Several years ago facebook gutted a lot of RSS features. You used to be able to follow your notifications via RSS, but that went away when facebook realized people wouldn't stay on the site as long.


Is there no possible workaround? Zapier supports custom RSS feeds from popular social media sites, so it's definitely not impossible.


There's https://github.com/RSS-Bridge/rss-bridge, but it's a PHP app, run it on a disposable VPS.


Yes, a sort of "Global Yellow Pages". I personally still have it for event invitations from a handful of friends.


There are also a number of people who primarily share content rather than create/write it as well.

Me, I personally treat it like a blog in the sense that I'm there to either "like" it, go past it, or go to the comments section.

Regardless, reproducing Facebook via personal websites would be daunting if not impossible. One, not everyone is going to feel comfortable doing HTML/CSS/JS or even working in a CMS w/ drag-and-drop/WYSIWYG. Two, if I know your name (and if it isn't unique enough, we either share connections or I know some other details about you you've posted), I can search for you on Facebook. How easily can that be created with personal websites when you're also searching against the broader web (good luck searching for your friend Mercedes's personal site. Have a friend named Mike Rowe and you guys joke about how his name is like that one guy with the tv show? Best of luck finding his site too).

And we can argue "but the user can take back control of their data" which on face value is true, the problem is that I think for a lot of people I know on Facebook, they don't care. At least the convenience outweighs the concerns. And that's fine, that's their right. They weighed the pros/cons and found Facebook to have agreeable compromises. As do businesses that sell on Amazon I'm sure.

I do want a solution that gets away from Facebook. The problem is it needs to be something that is easy enough for a non-tech user to manage and consume.
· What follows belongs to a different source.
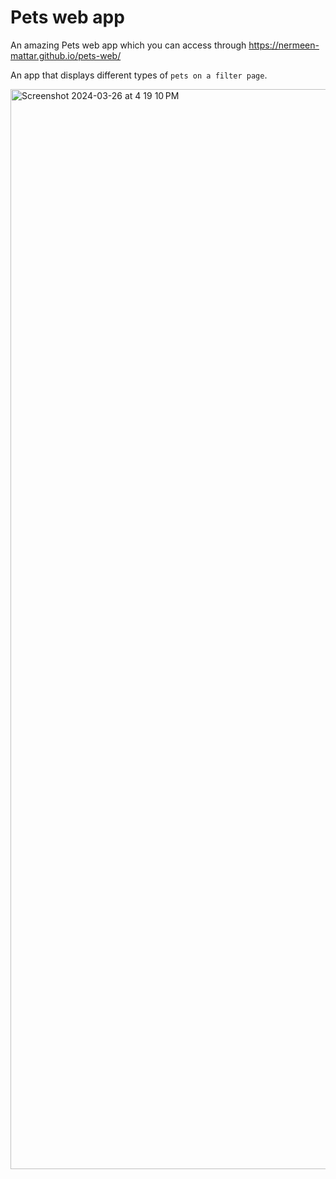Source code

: # Pets web app

An amazing Pets web app which you can access through https://nermeen-mattar.github.io/pets-web/

An app that displays different types of `pets on a filter page`.

<img width="1728" alt="Screenshot 2024-03-26 at 4 19 10 PM" src="https://github.com/nermeen-mattar/pets-web/assets/25651372/29b9a1aa-9f82-4b30-aa2d-4b4d834d5c80">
If it is more difficult than Facebook, it can't hope for being anything more than a niche.


> that doesn't mean RSS readers can replace Facebook because that technology is missing a "real names" reverse directory lookup database

But that's the point, isn't it? Personal websites isn't what will "solve the customer's problem", persé, but it is what will allow Facebook to no longer be irreplaceable, which is the real reason why people stay on the platform. The question isn't whether personal websites can replace Facebook, but whether personal websites will allow room for a real Facebook competitor (which improves the passive consumption experience) to grow.
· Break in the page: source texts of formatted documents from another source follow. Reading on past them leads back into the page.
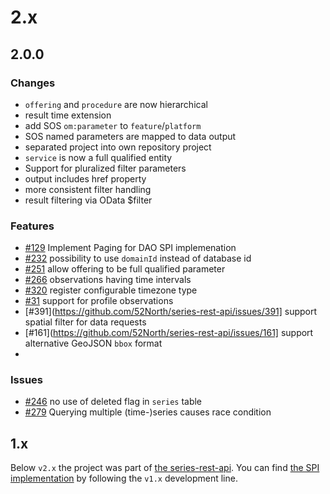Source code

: # 2.x

## 2.0.0

### Changes
- `offering` and `procedure` are now hierarchical
- result time extension
- add SOS `om:parameter` to `feature`/`platform`
- SOS named parameters are mapped to data output
- separated project into own repository project
- `service` is now a full qualified entity
- Support for pluralized filter parameters
- output includes href property
- more consistent filter handling
- result filtering via OData $filter

### Features
- [#129](https://github.com/52North/series-rest-api/issues/129) Implement Paging for DAO SPI implemenation
- [#232](https://github.com/52North/series-rest-api/issues/232) possibility to use `domainId` instead of database id
- [#251](https://github.com/52North/series-rest-api/issues/251) allow offering to be full qualified parameter
- [#266](https://github.com/52North/series-rest-api/issues/266) observations having time intervals
- [#320](https://github.com/52North/series-rest-api/issues/320) register configurable timezone type
- [#31](https://github.com/52North/dao-series-api/issues/31) support for profile observations
- [#391](https://github.com/52North/series-rest-api/issues/391] support spatial filter for data requests
- [#161](https://github.com/52North/series-rest-api/issues/161] support alternative GeoJSON `bbox` format
- 

### Issues 
- [#246](https://github.com/52North/series-rest-api/issues/246) no use of deleted flag in `series` table
- [#279](https://github.com/52North/series-rest-api/issues/279) Querying multiple (time-)series causes race condition 

## 1.x
Below `v2.x` the project was part of [the series-rest-api](https://github.com/52North/series-rest-api/). You can find [the SPI implementation](https://github.com/52North/series-rest-api/tree/version/1.9.x/timeseries-spi-impl/sos-series-dao) by following the `v1.x` development line.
> Personal websites [...] is what will allow Facebook to no longer be irreplaceable, which is the real reason why people stay on the platform.

No, you're making a common mistake of looking at the surface level of what Facebook shows to users (the so-called "webpage"). Therefore, the seemingly "obvious" solution to beat Facebook is -- Everybody Has Personal Websites.

Since I've seen many smart techies and programmers (e.g. the author of the article we're discussing) make that same claim, I think Mark Zuckerberg has (inadvertently) pulled off the most stunning "Keyser Söze"[0] type of misdirection about the real competitive advantage of Facebook. Programmers are mislead into looking at one thing (e.g. "personal websites") when they really should be looking at something else: The Real Names Lookup Database.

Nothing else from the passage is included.